→ The data:

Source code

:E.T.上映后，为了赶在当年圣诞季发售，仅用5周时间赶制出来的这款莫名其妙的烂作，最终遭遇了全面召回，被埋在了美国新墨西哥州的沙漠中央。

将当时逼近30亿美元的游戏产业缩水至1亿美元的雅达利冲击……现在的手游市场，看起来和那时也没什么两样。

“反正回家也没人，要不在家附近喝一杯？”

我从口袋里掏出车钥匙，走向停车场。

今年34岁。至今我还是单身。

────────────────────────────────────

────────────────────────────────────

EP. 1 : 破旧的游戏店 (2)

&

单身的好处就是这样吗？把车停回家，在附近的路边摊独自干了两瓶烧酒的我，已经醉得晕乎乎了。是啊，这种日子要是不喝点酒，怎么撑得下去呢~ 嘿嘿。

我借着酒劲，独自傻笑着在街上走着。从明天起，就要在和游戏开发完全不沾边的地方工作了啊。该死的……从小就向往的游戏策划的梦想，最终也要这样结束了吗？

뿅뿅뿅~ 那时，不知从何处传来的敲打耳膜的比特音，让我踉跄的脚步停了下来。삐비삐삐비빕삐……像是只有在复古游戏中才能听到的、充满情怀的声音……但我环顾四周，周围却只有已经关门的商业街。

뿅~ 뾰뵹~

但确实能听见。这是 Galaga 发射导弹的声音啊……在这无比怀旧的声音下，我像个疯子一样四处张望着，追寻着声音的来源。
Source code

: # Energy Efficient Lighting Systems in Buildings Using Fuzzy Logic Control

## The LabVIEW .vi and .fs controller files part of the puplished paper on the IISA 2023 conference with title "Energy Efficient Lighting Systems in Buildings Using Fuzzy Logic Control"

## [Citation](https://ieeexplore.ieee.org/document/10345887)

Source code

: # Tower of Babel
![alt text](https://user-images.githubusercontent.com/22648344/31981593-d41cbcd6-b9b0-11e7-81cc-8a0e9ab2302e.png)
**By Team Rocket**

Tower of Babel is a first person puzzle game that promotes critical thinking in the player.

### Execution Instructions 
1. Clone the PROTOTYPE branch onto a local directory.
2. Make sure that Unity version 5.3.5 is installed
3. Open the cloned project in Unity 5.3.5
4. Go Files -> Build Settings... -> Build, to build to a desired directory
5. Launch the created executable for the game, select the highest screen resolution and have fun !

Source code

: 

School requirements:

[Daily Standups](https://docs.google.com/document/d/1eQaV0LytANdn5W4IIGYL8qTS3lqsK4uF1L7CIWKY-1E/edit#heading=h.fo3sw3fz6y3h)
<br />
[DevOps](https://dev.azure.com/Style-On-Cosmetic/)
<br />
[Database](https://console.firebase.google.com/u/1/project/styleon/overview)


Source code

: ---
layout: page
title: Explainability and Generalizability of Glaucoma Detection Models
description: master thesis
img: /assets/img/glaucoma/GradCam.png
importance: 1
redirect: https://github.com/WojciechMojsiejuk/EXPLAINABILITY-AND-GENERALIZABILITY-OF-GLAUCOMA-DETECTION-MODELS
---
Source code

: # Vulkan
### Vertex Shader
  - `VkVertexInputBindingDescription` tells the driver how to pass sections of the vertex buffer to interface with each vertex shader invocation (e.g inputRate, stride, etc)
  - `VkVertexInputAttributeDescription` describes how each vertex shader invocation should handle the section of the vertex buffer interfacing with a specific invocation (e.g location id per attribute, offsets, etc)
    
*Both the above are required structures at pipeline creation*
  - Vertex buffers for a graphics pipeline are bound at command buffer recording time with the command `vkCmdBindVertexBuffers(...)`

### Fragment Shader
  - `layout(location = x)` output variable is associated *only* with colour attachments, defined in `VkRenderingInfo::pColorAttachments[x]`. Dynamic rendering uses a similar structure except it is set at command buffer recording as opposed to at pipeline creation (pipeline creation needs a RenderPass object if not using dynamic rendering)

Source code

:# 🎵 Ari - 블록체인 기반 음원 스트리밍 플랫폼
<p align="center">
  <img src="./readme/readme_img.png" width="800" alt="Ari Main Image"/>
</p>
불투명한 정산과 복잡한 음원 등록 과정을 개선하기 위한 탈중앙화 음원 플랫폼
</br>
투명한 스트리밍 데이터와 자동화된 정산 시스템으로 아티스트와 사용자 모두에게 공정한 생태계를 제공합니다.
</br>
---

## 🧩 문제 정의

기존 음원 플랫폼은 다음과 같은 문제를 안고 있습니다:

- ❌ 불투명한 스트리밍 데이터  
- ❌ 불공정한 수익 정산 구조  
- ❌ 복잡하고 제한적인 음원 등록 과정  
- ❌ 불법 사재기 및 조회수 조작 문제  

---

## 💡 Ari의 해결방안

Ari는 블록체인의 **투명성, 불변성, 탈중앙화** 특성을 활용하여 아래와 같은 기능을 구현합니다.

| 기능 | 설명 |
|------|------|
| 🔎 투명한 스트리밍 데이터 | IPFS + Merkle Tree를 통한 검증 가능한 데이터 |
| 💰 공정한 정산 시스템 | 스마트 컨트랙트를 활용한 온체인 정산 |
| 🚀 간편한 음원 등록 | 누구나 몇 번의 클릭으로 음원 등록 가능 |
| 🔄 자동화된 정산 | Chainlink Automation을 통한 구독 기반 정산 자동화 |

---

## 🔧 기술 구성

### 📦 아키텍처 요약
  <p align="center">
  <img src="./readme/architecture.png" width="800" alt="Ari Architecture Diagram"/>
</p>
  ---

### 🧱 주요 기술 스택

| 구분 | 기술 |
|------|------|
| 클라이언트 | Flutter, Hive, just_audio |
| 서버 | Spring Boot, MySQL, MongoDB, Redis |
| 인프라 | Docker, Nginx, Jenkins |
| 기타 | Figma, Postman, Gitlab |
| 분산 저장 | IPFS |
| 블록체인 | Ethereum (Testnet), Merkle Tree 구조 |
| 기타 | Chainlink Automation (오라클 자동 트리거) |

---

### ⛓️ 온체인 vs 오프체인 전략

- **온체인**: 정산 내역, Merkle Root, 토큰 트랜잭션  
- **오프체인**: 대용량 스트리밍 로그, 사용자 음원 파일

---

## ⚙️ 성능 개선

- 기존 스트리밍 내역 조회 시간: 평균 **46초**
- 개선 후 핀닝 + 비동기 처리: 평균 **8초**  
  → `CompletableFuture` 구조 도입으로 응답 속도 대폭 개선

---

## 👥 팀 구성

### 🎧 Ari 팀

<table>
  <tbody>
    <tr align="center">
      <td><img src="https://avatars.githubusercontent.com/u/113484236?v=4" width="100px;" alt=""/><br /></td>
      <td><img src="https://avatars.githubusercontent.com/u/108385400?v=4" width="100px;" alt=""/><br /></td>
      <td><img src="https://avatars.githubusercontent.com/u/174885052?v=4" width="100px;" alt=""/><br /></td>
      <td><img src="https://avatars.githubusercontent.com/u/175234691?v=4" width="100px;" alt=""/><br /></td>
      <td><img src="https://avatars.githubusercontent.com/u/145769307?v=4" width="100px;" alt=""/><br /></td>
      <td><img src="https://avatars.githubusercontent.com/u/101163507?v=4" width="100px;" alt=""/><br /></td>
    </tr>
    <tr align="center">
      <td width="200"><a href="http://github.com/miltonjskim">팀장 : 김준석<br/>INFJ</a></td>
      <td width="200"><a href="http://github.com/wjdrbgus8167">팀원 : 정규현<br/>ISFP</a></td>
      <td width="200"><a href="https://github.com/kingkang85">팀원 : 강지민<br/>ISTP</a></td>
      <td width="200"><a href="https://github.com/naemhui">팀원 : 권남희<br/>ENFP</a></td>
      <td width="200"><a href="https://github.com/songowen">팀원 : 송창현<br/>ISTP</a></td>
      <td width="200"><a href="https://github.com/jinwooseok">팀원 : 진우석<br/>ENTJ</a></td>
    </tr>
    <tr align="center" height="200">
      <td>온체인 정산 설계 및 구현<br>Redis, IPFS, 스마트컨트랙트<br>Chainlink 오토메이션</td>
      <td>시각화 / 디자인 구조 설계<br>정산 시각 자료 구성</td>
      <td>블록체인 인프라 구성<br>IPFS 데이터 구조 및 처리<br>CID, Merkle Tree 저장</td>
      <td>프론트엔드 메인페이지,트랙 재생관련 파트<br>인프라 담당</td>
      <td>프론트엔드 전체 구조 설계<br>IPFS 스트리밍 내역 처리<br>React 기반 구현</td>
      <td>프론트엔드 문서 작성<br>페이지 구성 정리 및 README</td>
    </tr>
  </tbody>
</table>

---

→ Work instruction:
Reproduce exactly the lines from the beginning of the entries above up to and including the line that contains "importance: 1".

→ Reply:
Source code

:E.T.上映后，为了赶在当年圣诞季发售，仅用5周时间赶制出来的这款莫名其妙的烂作，最终遭遇了全面召回，被埋在了美国新墨西哥州的沙漠中央。

将当时逼近30亿美元的游戏产业缩水至1亿美元的雅达利冲击……现在的手游市场，看起来和那时也没什么两样。

“反正回家也没人，要不在家附近喝一杯？”

我从口袋里掏出车钥匙，走向停车场。

今年34岁。至今我还是单身。

────────────────────────────────────

────────────────────────────────────

EP. 1 : 破旧的游戏店 (2)

&

单身的好处就是这样吗？把车停回家，在附近的路边摊独自干了两瓶烧酒的我，已经醉得晕乎乎了。是啊，这种日子要是不喝点酒，怎么撑得下去呢~ 嘿嘿。

我借着酒劲，独自傻笑着在街上走着。从明天起，就要在和游戏开发完全不沾边的地方工作了啊。该死的……从小就向往的游戏策划的梦想，最终也要这样结束了吗？

뿅뿅뿅~ 那时，不知从何处传来的敲打耳膜的比特音，让我踉跄的脚步停了下来。삐비삐삐비빕삐……像是只有在复古游戏中才能听到的、充满情怀的声音……但我环顾四周，周围却只有已经关门的商业街。

뿅~ 뾰뵹~

但确实能听见。这是 Galaga 发射导弹的声音啊……在这无比怀旧的声音下，我像个疯子一样四处张望着，追寻着声音的来源。
Source code

: # Energy Efficient Lighting Systems in Buildings Using Fuzzy Logic Control

## The LabVIEW .vi and .fs controller files part of the puplished paper on the IISA 2023 conference with title "Energy Efficient Lighting Systems in Buildings Using Fuzzy Logic Control"

## [Citation](https://ieeexplore.ieee.org/document/10345887)

Source code

: # Tower of Babel
![alt text](https://user-images.githubusercontent.com/22648344/31981593-d41cbcd6-b9b0-11e7-81cc-8a0e9ab2302e.png)
**By Team Rocket**

Tower of Babel is a first person puzzle game that promotes critical thinking in the player.

### Execution Instructions 
1. Clone the PROTOTYPE branch onto a local directory.
2. Make sure that Unity version 5.3.5 is installed
3. Open the cloned project in Unity 5.3.5
4. Go Files -> Build Settings... -> Build, to build to a desired directory
5. Launch the created executable for the game, select the highest screen resolution and have fun !

Source code

: 

School requirements:

[Daily Standups](https://docs.google.com/document/d/1eQaV0LytANdn5W4IIGYL8qTS3lqsK4uF1L7CIWKY-1E/edit#heading=h.fo3sw3fz6y3h)
<br />
[DevOps](https://dev.azure.com/Style-On-Cosmetic/)
<br />
[Database](https://console.firebase.google.com/u/1/project/styleon/overview)


Source code

: ---
layout: page
title: Explainability and Generalizability of Glaucoma Detection Models
description: master thesis
img: /assets/img/glaucoma/GradCam.png
importance: 1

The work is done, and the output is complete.